Foglizzo comments specifically about students who “are moving
away from graduating from college and joining unions and organizations
on a staff level instead of becoming rank and file workers. Groups
like the Rank and File Youth Project and Young Workers United are
organizing around that. I think it’s huge and it can change
a lot.” 


Young activists are organizing with this understanding, embracing
a bottom-up philosophy similar to that of groups such as Teamsters
for a Democratic Union and Labor Notes. Emily Anderson says, “The
Rank and File Youth Project is a group of young adults, mostly high
school and college age into their early 30s, who believe that the
true power of the labor movement lives in the rank and file. We
are getting jobs and doing union organizing in the workplace. We’re
working to build clusters in different cities in the U.S. not only
because we will be more effective organizing together, but because
the work can be very demanding and isolating.

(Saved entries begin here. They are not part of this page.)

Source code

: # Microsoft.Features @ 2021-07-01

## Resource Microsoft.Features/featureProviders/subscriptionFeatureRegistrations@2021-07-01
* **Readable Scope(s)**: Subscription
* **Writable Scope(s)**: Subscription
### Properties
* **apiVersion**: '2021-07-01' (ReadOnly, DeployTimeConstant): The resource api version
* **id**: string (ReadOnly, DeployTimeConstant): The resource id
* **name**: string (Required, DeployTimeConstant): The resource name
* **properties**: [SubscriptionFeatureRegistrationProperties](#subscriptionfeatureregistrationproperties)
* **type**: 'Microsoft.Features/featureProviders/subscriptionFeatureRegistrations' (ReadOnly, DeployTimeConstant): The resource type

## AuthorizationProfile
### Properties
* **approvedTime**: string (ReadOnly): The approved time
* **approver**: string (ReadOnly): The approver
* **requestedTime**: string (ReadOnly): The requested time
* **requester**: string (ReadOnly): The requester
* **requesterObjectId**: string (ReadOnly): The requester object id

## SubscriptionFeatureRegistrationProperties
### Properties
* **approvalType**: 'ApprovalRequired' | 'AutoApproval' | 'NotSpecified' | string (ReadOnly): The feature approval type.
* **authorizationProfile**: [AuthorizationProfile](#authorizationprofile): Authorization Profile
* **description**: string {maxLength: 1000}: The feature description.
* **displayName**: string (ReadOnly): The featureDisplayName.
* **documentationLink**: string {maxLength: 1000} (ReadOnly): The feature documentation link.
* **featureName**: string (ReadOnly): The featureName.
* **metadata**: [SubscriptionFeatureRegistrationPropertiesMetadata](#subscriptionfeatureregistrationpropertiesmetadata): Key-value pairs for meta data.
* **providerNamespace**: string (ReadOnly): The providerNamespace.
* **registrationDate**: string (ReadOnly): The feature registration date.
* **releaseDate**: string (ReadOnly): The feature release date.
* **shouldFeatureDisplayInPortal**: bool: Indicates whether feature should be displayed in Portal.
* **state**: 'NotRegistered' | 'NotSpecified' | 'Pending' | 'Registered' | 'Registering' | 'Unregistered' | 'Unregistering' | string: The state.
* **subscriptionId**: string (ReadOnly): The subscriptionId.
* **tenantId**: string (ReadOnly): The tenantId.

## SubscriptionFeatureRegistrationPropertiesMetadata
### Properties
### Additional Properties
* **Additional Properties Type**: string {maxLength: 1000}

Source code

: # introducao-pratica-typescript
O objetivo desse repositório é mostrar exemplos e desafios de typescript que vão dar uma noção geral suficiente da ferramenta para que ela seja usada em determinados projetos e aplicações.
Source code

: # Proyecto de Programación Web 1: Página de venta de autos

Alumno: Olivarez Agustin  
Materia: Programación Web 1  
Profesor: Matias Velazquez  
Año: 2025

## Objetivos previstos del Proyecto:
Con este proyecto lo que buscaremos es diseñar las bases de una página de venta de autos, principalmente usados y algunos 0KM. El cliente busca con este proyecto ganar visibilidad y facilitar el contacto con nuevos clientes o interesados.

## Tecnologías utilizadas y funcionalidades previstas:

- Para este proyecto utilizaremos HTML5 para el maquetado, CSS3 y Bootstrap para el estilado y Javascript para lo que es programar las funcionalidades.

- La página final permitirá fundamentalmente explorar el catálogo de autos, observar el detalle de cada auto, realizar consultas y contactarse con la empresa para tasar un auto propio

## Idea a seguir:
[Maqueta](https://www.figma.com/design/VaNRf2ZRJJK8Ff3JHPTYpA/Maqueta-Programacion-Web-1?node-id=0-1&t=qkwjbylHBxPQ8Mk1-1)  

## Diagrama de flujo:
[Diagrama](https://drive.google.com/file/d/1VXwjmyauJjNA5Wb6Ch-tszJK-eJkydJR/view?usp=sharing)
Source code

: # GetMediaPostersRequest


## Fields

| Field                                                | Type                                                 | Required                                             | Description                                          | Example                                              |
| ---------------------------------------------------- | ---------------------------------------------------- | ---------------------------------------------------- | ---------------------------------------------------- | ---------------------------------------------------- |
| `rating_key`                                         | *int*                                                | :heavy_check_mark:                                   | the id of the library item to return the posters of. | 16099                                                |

Having other like-minded
people around to help keep you grounded and to keep you focused
on what you’re doing is essential when you are up against not
only your employer, but often times your own union.” This is
a new project, just about two years old, and already they have clusters
in New York City, Atlanta, Chicago, and Knoxville, with more forming
in Seattle, San Jose, and the Bay Area. 


Young workers that have already established themselves in the workplace
are taking leadership roles within their unions. Joe Sexauer is
currently running for steward in his local and is working with members
of his union to investigate the corruption of the local president
who is accused of rigging the election in Teamsters Local 743. Anderson
is taking part in an undercover union organizing campaign at the
hotel where she works, a practice known as salting. “I’m
trying to build relationships with co-workers and find out what
their needs and issues are. Trying to figure out who the leaders
would be at the time when the union would come in.” Students
are also committing themselves to the labor movement. Groups like
the Living Wage Action Campaign, the Student Farmworker Alliance,
United Students Against Sweatshops, and others are bringing labor
organizing to college campuses all over the world, and getting students
involved in solidarity campaigns, both locally and internationally.
One project that has really taken off in the past year has been
the Killer Coke campaign, working to end the murder and harassment
of union leaders in Colombia, human rights and environmental abuses
in India, and the rest of a long laundry list of crimes that Coca-Cola
has committed. 


It is this diversity of tactics that will reinvigorate the labor
movement and bring it forward into our globalized world. “When
unions have grown in this country, it has never been incrementally,”
says Kutalik. “Take 1926 for instance, unions had less density
than they do now, but by the end of the late 1930s, they had grown
almost fourfold. The same thing happened in the 1890s. These explosions
happen when labor enters into dynamic movement phases.” Kutalik
believes that we are on the verge of this now and that this generation
will play an important role. Intergenerational dialogue is key in
bringing us into this movement phase. The knowledge and experience
of the older generation combined with the creativity, energy, and
fresh political analysis of youth has the potential to be a dynamic
force for change.


 






Rachel
Parsons works in the labor movement and is a member of the



Critical
Moment



editorial collective in Detroit, Michigan. Thanks
to the interviewees and the work of thousands of activists, young
and old, across the country.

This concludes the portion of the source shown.